- Stored data entries:
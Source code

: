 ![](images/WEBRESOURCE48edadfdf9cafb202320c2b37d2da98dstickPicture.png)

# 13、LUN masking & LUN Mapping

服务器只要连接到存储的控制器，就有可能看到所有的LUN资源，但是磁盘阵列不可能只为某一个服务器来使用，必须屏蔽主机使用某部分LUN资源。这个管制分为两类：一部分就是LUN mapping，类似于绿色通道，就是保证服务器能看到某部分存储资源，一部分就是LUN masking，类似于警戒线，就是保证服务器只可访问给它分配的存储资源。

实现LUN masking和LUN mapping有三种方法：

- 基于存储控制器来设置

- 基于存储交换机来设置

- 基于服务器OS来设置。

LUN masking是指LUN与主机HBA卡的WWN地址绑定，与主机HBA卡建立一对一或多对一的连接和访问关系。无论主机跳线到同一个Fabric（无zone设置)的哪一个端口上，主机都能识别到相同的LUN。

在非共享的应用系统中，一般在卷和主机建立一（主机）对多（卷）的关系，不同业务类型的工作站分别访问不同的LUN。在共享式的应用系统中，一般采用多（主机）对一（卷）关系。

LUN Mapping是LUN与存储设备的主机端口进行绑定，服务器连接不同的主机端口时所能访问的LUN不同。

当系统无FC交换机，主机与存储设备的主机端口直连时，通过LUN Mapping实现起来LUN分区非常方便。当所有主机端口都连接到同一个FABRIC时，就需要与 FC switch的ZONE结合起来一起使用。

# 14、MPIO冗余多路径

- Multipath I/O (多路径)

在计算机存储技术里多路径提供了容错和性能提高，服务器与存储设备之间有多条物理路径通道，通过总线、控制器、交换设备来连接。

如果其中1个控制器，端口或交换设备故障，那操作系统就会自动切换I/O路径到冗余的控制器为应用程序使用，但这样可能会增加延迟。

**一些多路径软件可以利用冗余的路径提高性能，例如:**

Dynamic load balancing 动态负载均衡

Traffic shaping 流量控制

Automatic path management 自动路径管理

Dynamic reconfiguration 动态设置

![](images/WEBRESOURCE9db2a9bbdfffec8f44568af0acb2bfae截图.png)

- PROBLEM STATEMENT: Look above for the line holding "实现LUN masking和LUN mapping有三种方法：" and the line holding "LUN Mapping是LU". Retype both, and every line between them, word for word and nothing else.

- ANSWER SECTION:
实现LUN masking和LUN mapping有三种方法：

- 基于存储控制器来设置

- 基于存储交换机来设置

- 基于服务器OS来设置。

LUN masking是指LUN与主机HBA卡的WWN地址绑定，与主机HBA卡建立一对一或多对一的连接和访问关系。无论主机跳线到同一个Fabric（无zone设置)的哪一个端口上，主机都能识别到相同的LUN。

在非共享的应用系统中，一般在卷和主机建立一（主机）对多（卷）的关系，不同业务类型的工作站分别访问不同的LUN。在共享式的应用系统中，一般采用多（主机）对一（卷）关系。

LUN Mapping是LUN与存储设备的主机端口进行绑定，服务器连接不同的主机端口时所能访问的LUN不同。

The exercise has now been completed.